The absolute callousness of  Gosnell and his staff demonstrates the need for extensive government oversight of abortion clinics to ensure that they are meeting basic health and safety standards and are complying with state and local laws. In the annual Life List by Americans United for Life (AUL), Pennsylvania ranks as having the 3rd most protective laws in the nation. Pennsylvania mandates minimum health and safety standards for clinics, standards that Gosnell obviously ignored. The clinic was so bad, that investigators wore hazmat suits on their second visit.
 
This never should have happened. Despite dozens of lawsuits over the years, state inspectors never visited Gosnell’s facility until February 2010. And we also know that the abortion industry cannot be trusted to police itself. Reports now indicate that the National Abortion Federation, the professional association of abortionists, visited the facility just two months before the government did.

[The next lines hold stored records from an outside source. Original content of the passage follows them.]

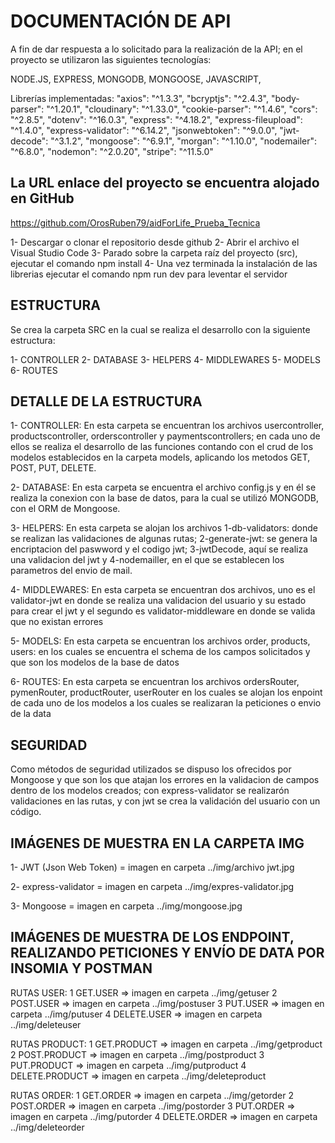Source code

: # DOCUMENTACIÓN DE API
A fin de dar respuesta a lo solicitado para la realización de la API; en el proyecto se utilizaron las siguientes tecnologías:

NODE.JS, EXPRESS, MONGODB, MONGOOSE, JAVASCRIPT, 

Librerías implementadas:
    "axios": "^1.3.3",
    "bcryptjs": "^2.4.3",
    "body-parser": "^1.20.1",
    "cloudinary": "^1.33.0",
    "cookie-parser": "^1.4.6",
    "cors": "^2.8.5",
    "dotenv": "^16.0.3",
    "express": "^4.18.2",
    "express-fileupload": "^1.4.0",
    "express-validator": "^6.14.2",
    "jsonwebtoken": "^9.0.0",
    "jwt-decode": "^3.1.2",
    "mongoose": "^6.9.1",
    "morgan": "^1.10.0",
    "nodemailer": "^6.8.0",
    "nodemon": "^2.0.20",
    "stripe": "^11.5.0"

## La URL enlace del proyecto se encuentra alojado en GitHub
https://github.com/OrosRuben79/aidForLife_Prueba_Tecnica

1- Descargar o clonar el repositorio desde github
2- Abrir el archivo el Visual Studio Code
3- Parado sobre la carpeta raíz del proyecto (src), ejecutar el comando npm install
4- Una vez terminada la instalación de las librerias ejecutar el comando npm run dev para leventar el servidor


## ESTRUCTURA

Se crea la carpeta SRC en la cual se realiza el desarrollo con la siguiente estructura:

1- CONTROLLER
2- DATABASE
3- HELPERS
4- MIDDLEWARES
5- MODELS
6- ROUTES


## DETALLE DE LA ESTRUCTURA

1- CONTROLLER: 
            En esta carpeta se encuentran los archivos usercontroller, productscontroller, orderscontroller y paymentscontrollers; en cada uno de ellos se realiza el desarrollo de las funciones contando con el crud de los modelos establecidos en la carpeta models, aplicando los metodos GET, POST, PUT, DELETE.
            
2- DATABASE:
            En esta carpeta se encuentra el archivo config.js y en él se realiza la conexion con la base de datos, para la cual se utilizó MONGODB, con el ORM de Mongoose.

3- HELPERS:
            En esta carpeta se alojan los archivos 1-db-validators: donde se realizan las validaciones de algunas rutas; 2-generate-jwt: se genera la encriptacion del paswword y el codigo jwt; 3-jwtDecode, aquí se realiza una validacion del jwt y 4-nodemailler, en el que se establecen los parametros del envio de mail.

4- MIDDLEWARES:
            En esta carpeta se encuentran dos archivos, uno es el validator-jwt en donde se realiza una validacion del usuario y su estado para crear el jwt y el segundo es validator-middleware en donde se valida que no existan errores

5- MODELS:
            En esta carpeta se encuentran los archivos order, products, users: en los cuales se encuentra el schema de los campos solicitados y que son los modelos de la base de datos 

6- ROUTES:
            En esta carpeta se encuentran los archivos ordersRouter, pymenRouter, productRouter, userRouter en los cuales se alojan los enpoint de cada uno de los modelos a los cuales se realizaran la peticiones o envio de la data


## SEGURIDAD

Como métodos de seguridad utilizados se dispuso los ofrecidos por Mongoose y que son los que atajan los errores en la validacion de campos dentro de los modelos creados; con express-validator se realizarón validaciones en las rutas, y con jwt se crea la validación del usuario con un código.


## IMÁGENES DE MUESTRA EN LA CARPETA IMG

1- JWT (Json Web Token) = imagen en carpeta ../img/archivo jwt.jpg

2- express-validator = imagen en carpeta ../img/expres-validator.jpg

3- Mongoose = imagen en carpeta ../img/mongoose.jpg

## IMÁGENES DE MUESTRA DE LOS ENDPOINT, REALIZANDO PETICIONES Y ENVÍO DE DATA POR INSOMIA Y POSTMAN

RUTAS USER:
        1 GET.USER => imagen en carpeta ../img/getuser
        2 POST.USER => imagen en carpeta ../img/postuser
        3 PUT.USER => imagen en carpeta ../img/putuser
        4 DELETE.USER => imagen en carpeta ../img/deleteuser

RUTAS PRODUCT:
        1 GET.PRODUCT => imagen en carpeta ../img/getproduct
        2 POST.PRODUCT => imagen en carpeta ../img/postproduct
        3 PUT.PRODUCT => imagen en carpeta ../img/putproduct
        4 DELETE.PRODUCT => imagen en carpeta ../img/deleteproduct

RUTAS ORDER:
        1 GET.ORDER => imagen en carpeta ../img/getorder
        2 POST.ORDER => imagen en carpeta ../img/postorder
        3 PUT.ORDER => imagen en carpeta ../img/putorder
        4 DELETE.ORDER => imagen en carpeta ../img/deleteorder


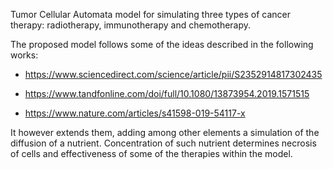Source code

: Tumor Cellular Automata model for simulating three types of cancer therapy: radiotherapy, immunotherapy and chemotherapy.

The proposed model follows some of the ideas described in the following works:

* https://www.sciencedirect.com/science/article/pii/S2352914817302435

* https://www.tandfonline.com/doi/full/10.1080/13873954.2019.1571515

* https://www.nature.com/articles/s41598-019-54117-x

It however extends them, adding among other elements a simulation of the diffusion of a nutrient. Concentration of such nutrient determines necrosis of cells and effectiveness
of some of the therapies within the model. 
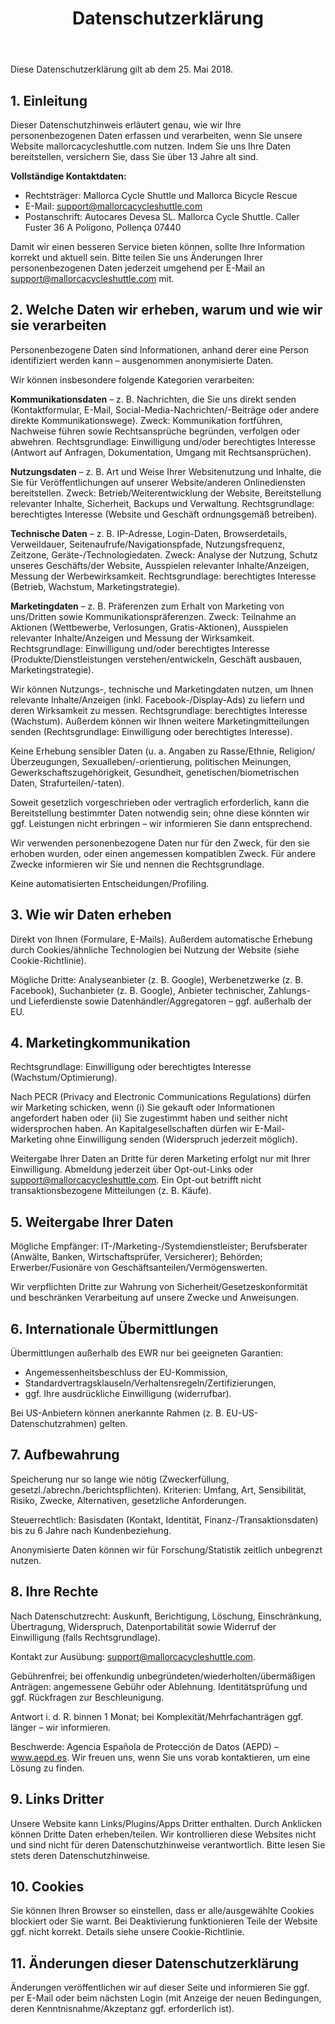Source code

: ﻿---
title: "Datenschutzerklärung"
---

Diese Datenschutzerklärung gilt ab dem 25. Mai 2018.

## 1. Einleitung

Dieser Datenschutzhinweis erläutert genau, wie wir Ihre personenbezogenen Daten erfassen und verarbeiten, wenn Sie unsere Website mallorcacycleshuttle.com nutzen. Indem Sie uns Ihre Daten bereitstellen, versichern Sie, dass Sie über 13 Jahre alt sind.

**Vollständige Kontaktdaten:**
- Rechtsträger: Mallorca Cycle Shuttle und Mallorca Bicycle Rescue
- E-Mail: support@mallorcacycleshuttle.com
- Postanschrift: Autocares Devesa SL. Mallorca Cycle Shuttle. Caller Fuster 36 A Polígono, Pollença 07440

Damit wir einen besseren Service bieten können, sollte Ihre Information korrekt und aktuell sein. Bitte teilen Sie uns Änderungen Ihrer personenbezogenen Daten jederzeit umgehend per E-Mail an support@mallorcacycleshuttle.com mit.

## 2. Welche Daten wir erheben, warum und wie wir sie verarbeiten

Personenbezogene Daten sind Informationen, anhand derer eine Person identifiziert werden kann – ausgenommen anonymisierte Daten.

Wir können insbesondere folgende Kategorien verarbeiten:

**Kommunikationsdaten** – z. B. Nachrichten, die Sie uns direkt senden (Kontaktformular, E-Mail, Social-Media-Nachrichten/-Beiträge oder andere direkte Kommunikationswege). Zweck: Kommunikation fortführen, Nachweise führen sowie Rechtsansprüche begründen, verfolgen oder abwehren. Rechtsgrundlage: Einwilligung und/oder berechtigtes Interesse (Antwort auf Anfragen, Dokumentation, Umgang mit Rechtsansprüchen).

**Nutzungsdaten** – z. B. Art und Weise Ihrer Websitenutzung und Inhalte, die Sie für Veröffentlichungen auf unserer Website/anderen Onlinediensten bereitstellen. Zweck: Betrieb/Weiterentwicklung der Website, Bereitstellung relevanter Inhalte, Sicherheit, Backups und Verwaltung. Rechtsgrundlage: berechtigtes Interesse (Website und Geschäft ordnungsgemäß betreiben).

**Technische Daten** – z. B. IP-Adresse, Login-Daten, Browserdetails, Verweildauer, Seitenaufrufe/Navigationspfade, Nutzungsfrequenz, Zeitzone, Geräte-/Technologiedaten. Zweck: Analyse der Nutzung, Schutz unseres Geschäfts/der Website, Ausspielen relevanter Inhalte/Anzeigen, Messung der Werbewirksamkeit. Rechtsgrundlage: berechtigtes Interesse (Betrieb, Wachstum, Marketingstrategie).

**Marketingdaten** – z. B. Präferenzen zum Erhalt von Marketing von uns/Dritten sowie Kommunikationspräferenzen. Zweck: Teilnahme an Aktionen (Wettbewerbe, Verlosungen, Gratis-Aktionen), Ausspielen relevanter Inhalte/Anzeigen und Messung der Wirksamkeit. Rechtsgrundlage: Einwilligung und/oder berechtigtes Interesse (Produkte/Dienstleistungen verstehen/entwickeln, Geschäft ausbauen, Marketingstrategie).

Wir können Nutzungs-, technische und Marketingdaten nutzen, um Ihnen relevante Inhalte/Anzeigen (inkl. Facebook-/Display-Ads) zu liefern und deren Wirksamkeit zu messen. Rechtsgrundlage: berechtigtes Interesse (Wachstum). Außerdem können wir Ihnen weitere Marketingmitteilungen senden (Rechtsgrundlage: Einwilligung oder berechtigtes Interesse).

Keine Erhebung sensibler Daten (u. a. Angaben zu Rasse/Ethnie, Religion/Überzeugungen, Sexualleben/-orientierung, politischen Meinungen, Gewerkschaftszugehörigkeit, Gesundheit, genetischen/biometrischen Daten, Strafurteilen/-taten).

Soweit gesetzlich vorgeschrieben oder vertraglich erforderlich, kann die Bereitstellung bestimmter Daten notwendig sein; ohne diese könnten wir ggf. Leistungen nicht erbringen – wir informieren Sie dann entsprechend.

Wir verwenden personenbezogene Daten nur für den Zweck, für den sie erhoben wurden, oder einen angemessen kompatiblen Zweck. Für andere Zwecke informieren wir Sie und nennen die Rechtsgrundlage.

Keine automatisierten Entscheidungen/Profiling.

## 3. Wie wir Daten erheben

Direkt von Ihnen (Formulare, E-Mails). Außerdem automatische Erhebung durch Cookies/ähnliche Technologien bei Nutzung der Website (siehe Cookie-Richtlinie).

Mögliche Dritte: Analyseanbieter (z. B. Google), Werbenetzwerke (z. B. Facebook), Suchanbieter (z. B. Google), Anbieter technischer, Zahlungs- und Lieferdienste sowie Datenhändler/Aggregatoren – ggf. außerhalb der EU.

## 4. Marketingkommunikation

Rechtsgrundlage: Einwilligung oder berechtigtes Interesse (Wachstum/Optimierung).

Nach PECR (Privacy and Electronic Communications Regulations) dürfen wir Marketing schicken, wenn (i) Sie gekauft oder Informationen angefordert haben oder (ii) Sie zugestimmt haben und seither nicht widersprochen haben. An Kapitalgesellschaften dürfen wir E-Mail-Marketing ohne Einwilligung senden (Widerspruch jederzeit möglich).

Weitergabe Ihrer Daten an Dritte für deren Marketing erfolgt nur mit Ihrer Einwilligung. Abmeldung jederzeit über Opt-out-Links oder support@mallorcacycleshuttle.com. Ein Opt-out betrifft nicht transaktionsbezogene Mitteilungen (z. B. Käufe).

## 5. Weitergabe Ihrer Daten

Mögliche Empfänger: IT-/Marketing-/Systemdienstleister; Berufsberater (Anwälte, Banken, Wirtschaftsprüfer, Versicherer); Behörden; Erwerber/Fusionäre von Geschäftsanteilen/Vermögenswerten.

Wir verpflichten Dritte zur Wahrung von Sicherheit/Gesetzeskonformität und beschränken Verarbeitung auf unsere Zwecke und Anweisungen.

## 6. Internationale Übermittlungen

Übermittlungen außerhalb des EWR nur bei geeigneten Garantien:

- Angemessenheitsbeschluss der EU-Kommission,
- Standardvertragsklauseln/Verhaltensregeln/Zertifizierungen,
- ggf. Ihre ausdrückliche Einwilligung (widerrufbar).

Bei US-Anbietern können anerkannte Rahmen (z. B. EU-US-Datenschutzrahmen) gelten.

## 7. Aufbewahrung

Speicherung nur so lange wie nötig (Zweckerfüllung, gesetzl./abrechn./berichtspflichten). Kriterien: Umfang, Art, Sensibilität, Risiko, Zwecke, Alternativen, gesetzliche Anforderungen.

Steuerrechtlich: Basisdaten (Kontakt, Identität, Finanz-/Transaktionsdaten) bis zu 6 Jahre nach Kundenbeziehung.

Anonymisierte Daten können wir für Forschung/Statistik zeitlich unbegrenzt nutzen.

## 8. Ihre Rechte

Nach Datenschutzrecht: Auskunft, Berichtigung, Löschung, Einschränkung, Übertragung, Widerspruch, Datenportabilität sowie Widerruf der Einwilligung (falls Rechtsgrundlage).

Kontakt zur Ausübung: support@mallorcacycleshuttle.com.

Gebührenfrei; bei offenkundig unbegründeten/wiederholten/übermäßigen Anträgen: angemessene Gebühr oder Ablehnung. Identitätsprüfung und ggf. Rückfragen zur Beschleunigung.

Antwort i. d. R. binnen 1 Monat; bei Komplexität/Mehrfachanträgen ggf. länger – wir informieren.

Beschwerde: Agencia Española de Protección de Datos (AEPD) – www.aepd.es. Wir freuen uns, wenn Sie uns vorab kontaktieren, um eine Lösung zu finden.

## 9. Links Dritter

Unsere Website kann Links/Plugins/Apps Dritter enthalten. Durch Anklicken können Dritte Daten erheben/teilen. Wir kontrollieren diese Websites nicht und sind nicht für deren Datenschutzhinweise verantwortlich. Bitte lesen Sie stets deren Datenschutzhinweise.

## 10. Cookies

Sie können Ihren Browser so einstellen, dass er alle/ausgewählte Cookies blockiert oder Sie warnt. Bei Deaktivierung funktionieren Teile der Website ggf. nicht korrekt. Details siehe unsere Cookie-Richtlinie.

## 11. Änderungen dieser Datenschutzerklärung

Änderungen veröffentlichen wir auf dieser Seite und informieren Sie ggf. per E-Mail oder beim nächsten Login (mit Anzeige der neuen Bedingungen, deren Kenntnisnahme/Akzeptanz ggf. erforderlich ist).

Even though the inspector was “appalled by the vastly inadequate treatment provided there,” the NAF representative failed to report Gosnell to the authorities.
 
Obviously more must be done. AUL is examining legislative options to address the situation. However, this episode demonstrates a complete failure of authorities in Pennsylvania to even enforce existing rules and regulations to prevent this kind of barbarism from occurring. State regulators around the country should step up the activities of their own investigatory units to ensure their own ‘house of horrors’ isn’t operating in their state.